• **EXTRACTED RECORDS**
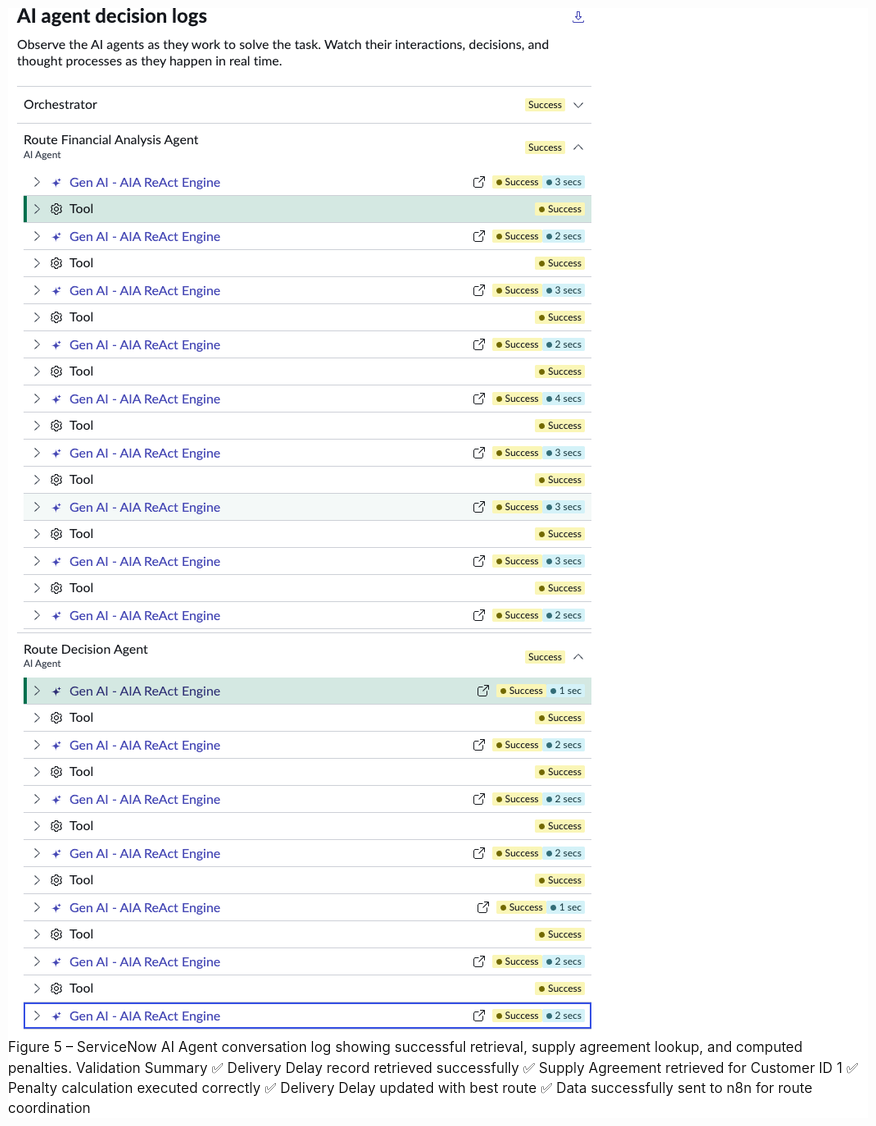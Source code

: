 ![AI Agent Test Results](images/ai-conversation-log.png)  
Figure 5 – ServiceNow AI Agent conversation log showing successful retrieval, supply agreement lookup, and computed penalties.
Validation Summary
✅ Delivery Delay record retrieved successfully
✅ Supply Agreement retrieved for Customer ID 1
✅ Penalty calculation executed correctly
✅ Delivery Delay updated with best route
✅ Data successfully sent to n8n for route coordination
 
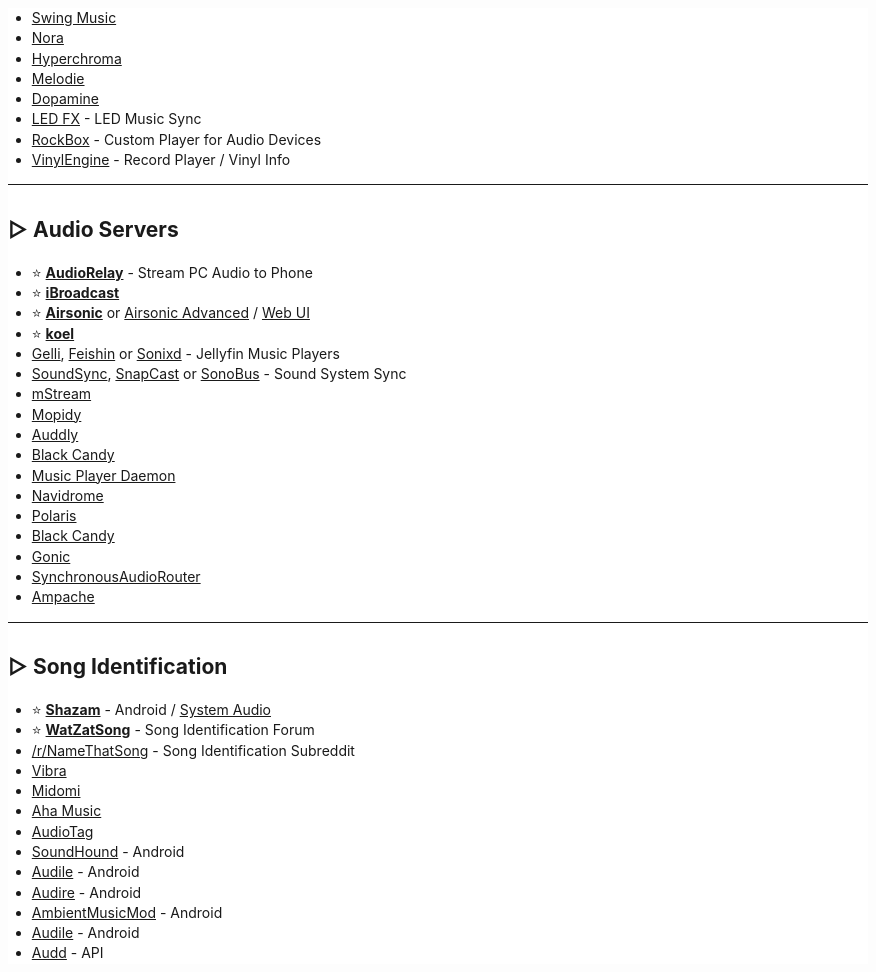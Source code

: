 * [Swing Music](https://swingmusic.vercel.app/)
* [Nora](https://github.com/Sandakan/Nora)
* [Hyperchroma](https://hyperchroma.app/)
* [Melodie](https://feugy.github.io/melodie/)
* [Dopamine](https://digimezzo.github.io/site/)
* [LED FX](https://www.ledfx.app/) - LED Music Sync
* [RockBox](https://www.rockbox.org/) - Custom Player for Audio Devices
* [VinylEngine](https://www.vinylengine.com/) - Record Player / Vinyl Info

***

## ▷ Audio Servers

* ⭐ **[AudioRelay](https://audiorelay.net/)** - Stream PC Audio to Phone
* ⭐ **[iBroadcast](https://ibroadcast.com)**
* ⭐ **[Airsonic](https://airsonic.github.io/)** or [Airsonic Advanced](https://github.com/airsonic-advanced/airsonic-advanced) / [Web UI](https://github.com/tamland/airsonic-refix)
* ⭐ **[koel](https://koel.dev/)**
* [Gelli](https://github.com/dkanada/gelli), [Feishin](https://github.com/jeffvli/feishin) or [Sonixd](https://github.com/jeffvli/sonixd) - Jellyfin Music Players
* [SoundSync](https://soundsync.app/), [SnapCast](https://github.com/badaix/snapcast) or [SonoBus](https://sonobus.net/) - Sound System Sync
* [mStream](https://mstream.io/)
* [Mopidy](https://mopidy.com/)
* [Auddly](https://auddly.app/)
* [Black Candy](https://github.com/blackcandy-org/blackcandy)
* [Music Player Daemon](https://www.musicpd.org/)
* [Navidrome](https://www.navidrome.org/)
* [Polaris](https://github.com/agersant/polaris)
* [Black Candy](https://github.com/blackcandy-org/black_candy)
* [Gonic](https://github.com/sentriz/gonic)
* [SynchronousAudioRouter](https://github.com/eiz/SynchronousAudioRouter)
* [Ampache](https://ampache.org/)

***

## ▷ Song Identification

* ⭐ **[Shazam](https://www.shazam.com/)** - Android / [System Audio](https://github.com/zemoto/WhatAmIHearing)
* ⭐ **[WatZatSong](https://www.watzatsong.com/en)** - Song Identification Forum
* [/r/NameThatSong](https://reddit.com/r/NameThatSong) - Song Identification Subreddit
* [Vibra](https://github.com/BayernMuller/vibra)
* [Midomi](https://www.midomi.com/)
* [Aha Music](https://www.aha-music.com/identify-songs-music-recognition-online)
* [AudioTag](https://audiotag.info/)
* [SoundHound](https://www.soundhound.com/soundhound) - Android
* [Audile](https://github.com/aleksey-saenko/MusicRecognizer) - Android
* [Audire](https://github.com/alexmercerind/audire) - Android
* [AmbientMusicMod](https://github.com/KieronQuinn/AmbientMusicMod) - Android
* [Audile](https://github.com/aleksey-saenko/MusicRecognizer) - Android
* [Audd](https://aaududd.io/) - API
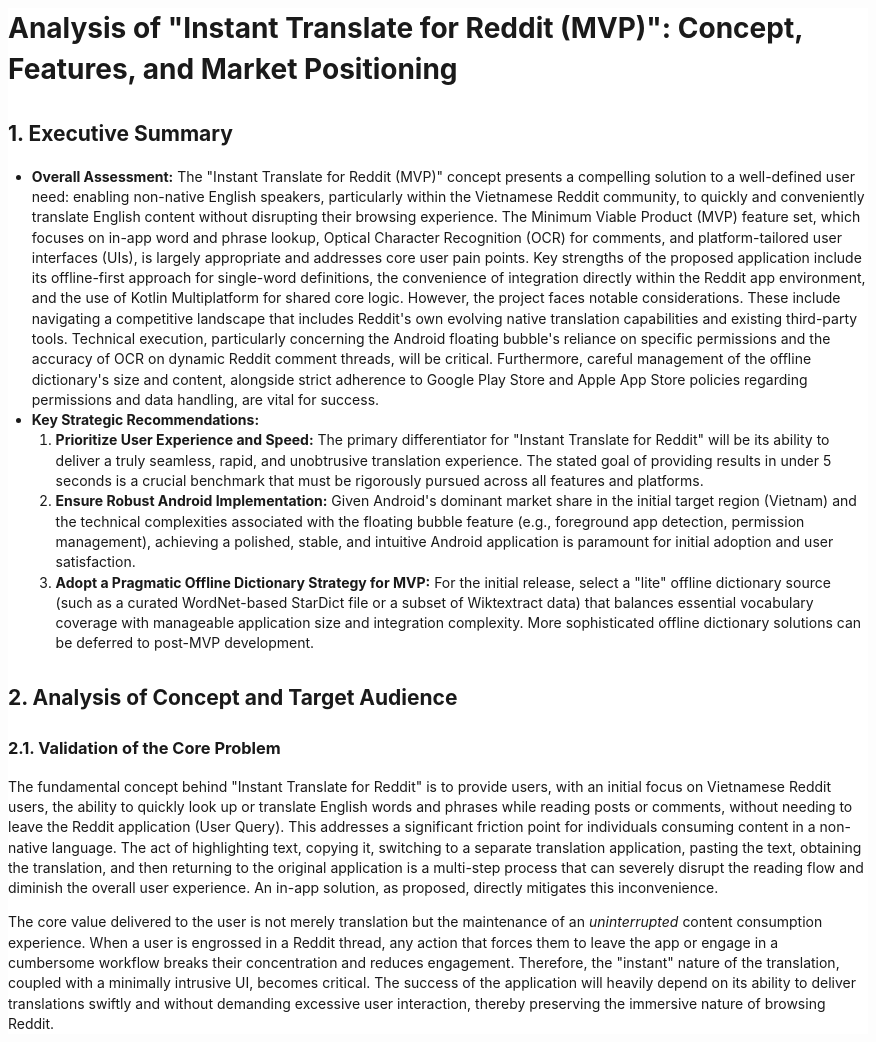 # **Analysis of "Instant Translate for Reddit (MVP)": Concept, Features, and Market Positioning**

## **1\. Executive Summary**

* **Overall Assessment:** The "Instant Translate for Reddit (MVP)" concept presents a compelling solution to a well-defined user need: enabling non-native English speakers, particularly within the Vietnamese Reddit community, to quickly and conveniently translate English content without disrupting their browsing experience. The Minimum Viable Product (MVP) feature set, which focuses on in-app word and phrase lookup, Optical Character Recognition (OCR) for comments, and platform-tailored user interfaces (UIs), is largely appropriate and addresses core user pain points. Key strengths of the proposed application include its offline-first approach for single-word definitions, the convenience of integration directly within the Reddit app environment, and the use of Kotlin Multiplatform for shared core logic. However, the project faces notable considerations. These include navigating a competitive landscape that includes Reddit's own evolving native translation capabilities and existing third-party tools. Technical execution, particularly concerning the Android floating bubble's reliance on specific permissions and the accuracy of OCR on dynamic Reddit comment threads, will be critical. Furthermore, careful management of the offline dictionary's size and content, alongside strict adherence to Google Play Store and Apple App Store policies regarding permissions and data handling, are vital for success.  
* **Key Strategic Recommendations:**  
  1. **Prioritize User Experience and Speed:** The primary differentiator for "Instant Translate for Reddit" will be its ability to deliver a truly seamless, rapid, and unobtrusive translation experience. The stated goal of providing results in under 5 seconds is a crucial benchmark that must be rigorously pursued across all features and platforms.  
  2. **Ensure Robust Android Implementation:** Given Android's dominant market share in the initial target region (Vietnam) and the technical complexities associated with the floating bubble feature (e.g., foreground app detection, permission management), achieving a polished, stable, and intuitive Android application is paramount for initial adoption and user satisfaction.  
  3. **Adopt a Pragmatic Offline Dictionary Strategy for MVP:** For the initial release, select a "lite" offline dictionary source (such as a curated WordNet-based StarDict file or a subset of Wiktextract data) that balances essential vocabulary coverage with manageable application size and integration complexity. More sophisticated offline dictionary solutions can be deferred to post-MVP development.

## **2\. Analysis of Concept and Target Audience**

### **2.1. Validation of the Core Problem**

The fundamental concept behind "Instant Translate for Reddit" is to provide users, with an initial focus on Vietnamese Reddit users, the ability to quickly look up or translate English words and phrases while reading posts or comments, without needing to leave the Reddit application (User Query). This addresses a significant friction point for individuals consuming content in a non-native language. The act of highlighting text, copying it, switching to a separate translation application, pasting the text, obtaining the translation, and then returning to the original application is a multi-step process that can severely disrupt the reading flow and diminish the overall user experience. An in-app solution, as proposed, directly mitigates this inconvenience.

The core value delivered to the user is not merely translation but the maintenance of an *uninterrupted* content consumption experience. When a user is engrossed in a Reddit thread, any action that forces them to leave the app or engage in a cumbersome workflow breaks their concentration and reduces engagement. Therefore, the "instant" nature of the translation, coupled with a minimally intrusive UI, becomes critical. The success of the application will heavily depend on its ability to deliver translations swiftly and without demanding excessive user interaction, thereby preserving the immersive nature of browsing Reddit.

• **WHAT THE TASK ASKS**
The records above are to be copied exactly, with no pictures carried over.

• **TASK RESPONSE**
Source code

: ![AI Agent Test Results](images/ai-conversation-log.png)  
Figure 5 – ServiceNow AI Agent conversation log showing successful retrieval, supply agreement lookup, and computed penalties.
Validation Summary
✅ Delivery Delay record retrieved successfully
✅ Supply Agreement retrieved for Customer ID 1
✅ Penalty calculation executed correctly
✅ Delivery Delay updated with best route
✅ Data successfully sent to n8n for route coordination
 
Source code

: * [Swing Music](https://swingmusic.vercel.app/)
* [Nora](https://github.com/Sandakan/Nora)
* [Hyperchroma](https://hyperchroma.app/)
* [Melodie](https://feugy.github.io/melodie/)
* [Dopamine](https://digimezzo.github.io/site/)
* [LED FX](https://www.ledfx.app/) - LED Music Sync
* [RockBox](https://www.rockbox.org/) - Custom Player for Audio Devices
* [VinylEngine](https://www.vinylengine.com/) - Record Player / Vinyl Info

***

## ▷ Audio Servers

* ⭐ **[AudioRelay](https://audiorelay.net/)** - Stream PC Audio to Phone
* ⭐ **[iBroadcast](https://ibroadcast.com)**
* ⭐ **[Airsonic](https://airsonic.github.io/)** or [Airsonic Advanced](https://github.com/airsonic-advanced/airsonic-advanced) / [Web UI](https://github.com/tamland/airsonic-refix)
* ⭐ **[koel](https://koel.dev/)**
* [Gelli](https://github.com/dkanada/gelli), [Feishin](https://github.com/jeffvli/feishin) or [Sonixd](https://github.com/jeffvli/sonixd) - Jellyfin Music Players
* [SoundSync](https://soundsync.app/), [SnapCast](https://github.com/badaix/snapcast) or [SonoBus](https://sonobus.net/) - Sound System Sync
* [mStream](https://mstream.io/)
* [Mopidy](https://mopidy.com/)
* [Auddly](https://auddly.app/)
* [Black Candy](https://github.com/blackcandy-org/blackcandy)
* [Music Player Daemon](https://www.musicpd.org/)
* [Navidrome](https://www.navidrome.org/)
* [Polaris](https://github.com/agersant/polaris)
* [Black Candy](https://github.com/blackcandy-org/black_candy)
* [Gonic](https://github.com/sentriz/gonic)
* [SynchronousAudioRouter](https://github.com/eiz/SynchronousAudioRouter)
* [Ampache](https://ampache.org/)

***

## ▷ Song Identification

* ⭐ **[Shazam](https://www.shazam.com/)** - Android / [System Audio](https://github.com/zemoto/WhatAmIHearing)
* ⭐ **[WatZatSong](https://www.watzatsong.com/en)** - Song Identification Forum
* [/r/NameThatSong](https://reddit.com/r/NameThatSong) - Song Identification Subreddit
* [Vibra](https://github.com/BayernMuller/vibra)
* [Midomi](https://www.midomi.com/)
* [Aha Music](https://www.aha-music.com/identify-songs-music-recognition-online)
* [AudioTag](https://audiotag.info/)
* [SoundHound](https://www.soundhound.com/soundhound) - Android
* [Audile](https://github.com/aleksey-saenko/MusicRecognizer) - Android
* [Audire](https://github.com/alexmercerind/audire) - Android
* [AmbientMusicMod](https://github.com/KieronQuinn/AmbientMusicMod) - Android
* [Audile](https://github.com/aleksey-saenko/MusicRecognizer) - Android
* [Audd](https://aaududd.io/) - API
 # **Analysis of "Instant Translate for Reddit (MVP)": Concept, Features, and Market Positioning**

## **1\. Executive Summary**

* **Overall Assessment:** The "Instant Translate for Reddit (MVP)" concept presents a compelling solution to a well-defined user need: enabling non-native English speakers, particularly within the Vietnamese Reddit community, to quickly and conveniently translate English content without disrupting their browsing experience. The Minimum Viable Product (MVP) feature set, which focuses on in-app word and phrase lookup, Optical Character Recognition (OCR) for comments, and platform-tailored user interfaces (UIs), is largely appropriate and addresses core user pain points. Key strengths of the proposed application include its offline-first approach for single-word definitions, the convenience of integration directly within the Reddit app environment, and the use of Kotlin Multiplatform for shared core logic. However, the project faces notable considerations. These include navigating a competitive landscape that includes Reddit's own evolving native translation capabilities and existing third-party tools. Technical execution, particularly concerning the Android floating bubble's reliance on specific permissions and the accuracy of OCR on dynamic Reddit comment threads, will be critical. Furthermore, careful management of the offline dictionary's size and content, alongside strict adherence to Google Play Store and Apple App Store policies regarding permissions and data handling, are vital for success.  
* **Key Strategic Recommendations:**  
  1. **Prioritize User Experience and Speed:** The primary differentiator for "Instant Translate for Reddit" will be its ability to deliver a truly seamless, rapid, and unobtrusive translation experience. The stated goal of providing results in under 5 seconds is a crucial benchmark that must be rigorously pursued across all features and platforms.  
  2. **Ensure Robust Android Implementation:** Given Android's dominant market share in the initial target region (Vietnam) and the technical complexities associated with the floating bubble feature (e.g., foreground app detection, permission management), achieving a polished, stable, and intuitive Android application is paramount for initial adoption and user satisfaction.  
  3. **Adopt a Pragmatic Offline Dictionary Strategy for MVP:** For the initial release, select a "lite" offline dictionary source (such as a curated WordNet-based StarDict file or a subset of Wiktextract data) that balances essential vocabulary coverage with manageable application size and integration complexity. More sophisticated offline dictionary solutions can be deferred to post-MVP development.

## **2\. Analysis of Concept and Target Audience**

### **2.1. Validation of the Core Problem**

The fundamental concept behind "Instant Translate for Reddit" is to provide users, with an initial focus on Vietnamese Reddit users, the ability to quickly look up or translate English words and phrases while reading posts or comments, without needing to leave the Reddit application (User Query). This addresses a significant friction point for individuals consuming content in a non-native language. The act of highlighting text, copying it, switching to a separate translation application, pasting the text, obtaining the translation, and then returning to the original application is a multi-step process that can severely disrupt the reading flow and diminish the overall user experience. An in-app solution, as proposed, directly mitigates this inconvenience.

The core value delivered to the user is not merely translation but the maintenance of an *uninterrupted* content consumption experience. When a user is engrossed in a Reddit thread, any action that forces them to leave the app or engage in a cumbersome workflow breaks their concentration and reduces engagement. Therefore, the "instant" nature of the translation, coupled with a minimally intrusive UI, becomes critical. The success of the application will heavily depend on its ability to deliver translations swiftly and without demanding excessive user interaction, thereby preserving the immersive nature of browsing Reddit.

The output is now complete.